(HOW TO COMPLETE THIS TASK) Copying exactly, give the lines in the material below from the one with "4. Item is given" to the one with "2. The NPC responds to the player", ends included, and nothing besides.

(DATA IN THIS EXERCISE)
[Start of Attachment]

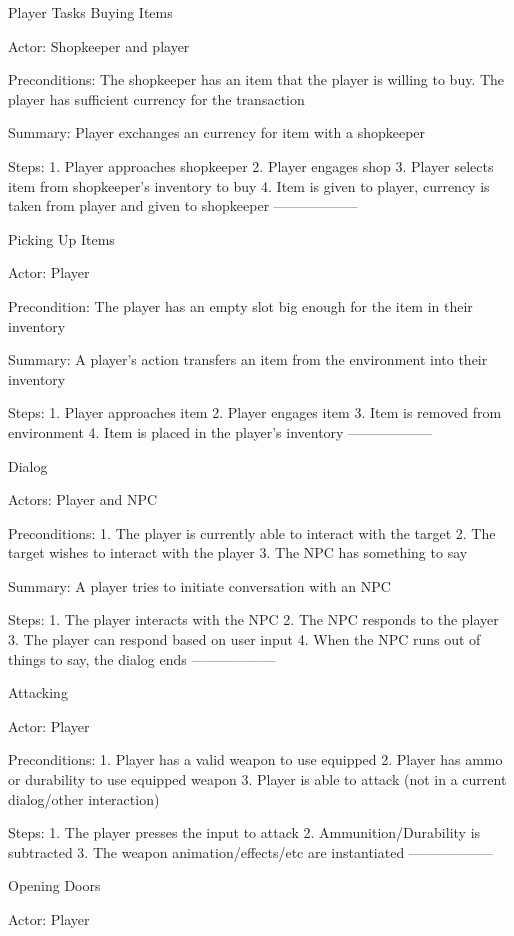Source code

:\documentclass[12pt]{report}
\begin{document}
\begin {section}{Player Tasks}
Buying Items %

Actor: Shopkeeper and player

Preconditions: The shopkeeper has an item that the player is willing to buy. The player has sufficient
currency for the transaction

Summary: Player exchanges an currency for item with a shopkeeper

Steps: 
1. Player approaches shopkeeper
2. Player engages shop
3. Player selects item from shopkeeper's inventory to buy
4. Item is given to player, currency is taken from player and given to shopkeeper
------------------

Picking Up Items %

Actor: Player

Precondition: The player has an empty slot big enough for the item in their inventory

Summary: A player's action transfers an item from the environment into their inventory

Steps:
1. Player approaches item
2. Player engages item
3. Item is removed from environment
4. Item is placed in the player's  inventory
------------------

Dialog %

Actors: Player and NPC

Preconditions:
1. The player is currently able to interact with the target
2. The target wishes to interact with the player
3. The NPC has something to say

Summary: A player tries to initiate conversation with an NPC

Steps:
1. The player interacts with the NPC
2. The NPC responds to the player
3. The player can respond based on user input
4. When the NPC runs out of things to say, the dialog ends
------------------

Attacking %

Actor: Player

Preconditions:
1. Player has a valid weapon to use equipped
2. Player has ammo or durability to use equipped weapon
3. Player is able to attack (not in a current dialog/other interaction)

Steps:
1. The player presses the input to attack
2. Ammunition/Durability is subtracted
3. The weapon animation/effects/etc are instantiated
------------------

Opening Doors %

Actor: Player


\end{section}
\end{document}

[End of Attachment]
[Start of Attachment]

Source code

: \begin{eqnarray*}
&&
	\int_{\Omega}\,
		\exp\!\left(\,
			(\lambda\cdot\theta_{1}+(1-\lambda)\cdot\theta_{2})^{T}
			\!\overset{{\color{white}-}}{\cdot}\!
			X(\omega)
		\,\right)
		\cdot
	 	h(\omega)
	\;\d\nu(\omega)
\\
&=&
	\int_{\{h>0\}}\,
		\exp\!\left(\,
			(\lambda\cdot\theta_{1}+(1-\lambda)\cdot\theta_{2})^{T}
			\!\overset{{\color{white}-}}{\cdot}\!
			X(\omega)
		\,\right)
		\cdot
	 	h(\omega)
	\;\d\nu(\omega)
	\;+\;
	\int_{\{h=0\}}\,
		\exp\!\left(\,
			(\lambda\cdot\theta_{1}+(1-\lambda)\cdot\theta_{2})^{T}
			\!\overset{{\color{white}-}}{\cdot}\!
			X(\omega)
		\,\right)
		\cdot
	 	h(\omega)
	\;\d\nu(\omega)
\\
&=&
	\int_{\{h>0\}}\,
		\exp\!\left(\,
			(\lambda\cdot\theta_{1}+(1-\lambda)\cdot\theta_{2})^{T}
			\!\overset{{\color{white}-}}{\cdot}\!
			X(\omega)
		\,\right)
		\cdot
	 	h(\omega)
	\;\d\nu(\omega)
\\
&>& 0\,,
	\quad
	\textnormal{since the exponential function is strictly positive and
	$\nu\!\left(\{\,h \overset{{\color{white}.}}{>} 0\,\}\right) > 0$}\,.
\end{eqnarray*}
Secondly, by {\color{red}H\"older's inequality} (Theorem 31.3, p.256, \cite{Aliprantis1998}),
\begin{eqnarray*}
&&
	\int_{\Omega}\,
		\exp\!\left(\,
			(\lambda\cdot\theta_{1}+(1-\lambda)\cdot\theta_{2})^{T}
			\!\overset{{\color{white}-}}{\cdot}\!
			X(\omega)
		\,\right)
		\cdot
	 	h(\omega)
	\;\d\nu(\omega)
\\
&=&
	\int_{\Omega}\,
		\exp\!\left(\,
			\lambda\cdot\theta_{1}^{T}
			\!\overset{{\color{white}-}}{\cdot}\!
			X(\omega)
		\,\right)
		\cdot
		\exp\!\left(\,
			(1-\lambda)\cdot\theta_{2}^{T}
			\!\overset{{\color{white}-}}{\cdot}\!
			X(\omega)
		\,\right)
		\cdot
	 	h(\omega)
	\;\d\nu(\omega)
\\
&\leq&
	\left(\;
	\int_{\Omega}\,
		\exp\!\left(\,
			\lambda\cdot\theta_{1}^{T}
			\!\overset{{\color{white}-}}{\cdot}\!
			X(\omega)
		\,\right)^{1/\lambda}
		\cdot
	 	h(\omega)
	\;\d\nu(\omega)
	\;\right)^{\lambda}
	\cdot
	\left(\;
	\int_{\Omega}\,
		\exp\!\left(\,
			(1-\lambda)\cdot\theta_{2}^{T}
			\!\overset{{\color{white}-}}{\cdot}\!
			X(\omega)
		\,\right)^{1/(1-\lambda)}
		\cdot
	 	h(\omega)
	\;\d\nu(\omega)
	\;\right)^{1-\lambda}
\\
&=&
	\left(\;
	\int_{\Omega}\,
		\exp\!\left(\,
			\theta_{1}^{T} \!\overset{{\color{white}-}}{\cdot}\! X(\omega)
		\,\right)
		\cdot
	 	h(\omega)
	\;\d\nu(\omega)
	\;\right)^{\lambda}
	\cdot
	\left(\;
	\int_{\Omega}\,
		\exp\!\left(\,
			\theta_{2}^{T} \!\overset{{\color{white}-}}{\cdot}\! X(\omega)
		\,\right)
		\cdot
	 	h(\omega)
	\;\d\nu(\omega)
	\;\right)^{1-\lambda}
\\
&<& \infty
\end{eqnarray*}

[End of Attachment]

(TASK ANSWER)
4. Item is given to player, currency is taken from player and given to shopkeeper
------------------

Picking Up Items %

Actor: Player

Precondition: The player has an empty slot big enough for the item in their inventory

Summary: A player's action transfers an item from the environment into their inventory

Steps:
1. Player approaches item
2. Player engages item
3. Item is removed from environment
4. Item is placed in the player's  inventory
------------------

Dialog %

Actors: Player and NPC

Preconditions:
1. The player is currently able to interact with the target
2. The target wishes to interact with the player
3. The NPC has something to say

Summary: A player tries to initiate conversation with an NPC

Steps:
1. The player interacts with the NPC
2. The NPC responds to the player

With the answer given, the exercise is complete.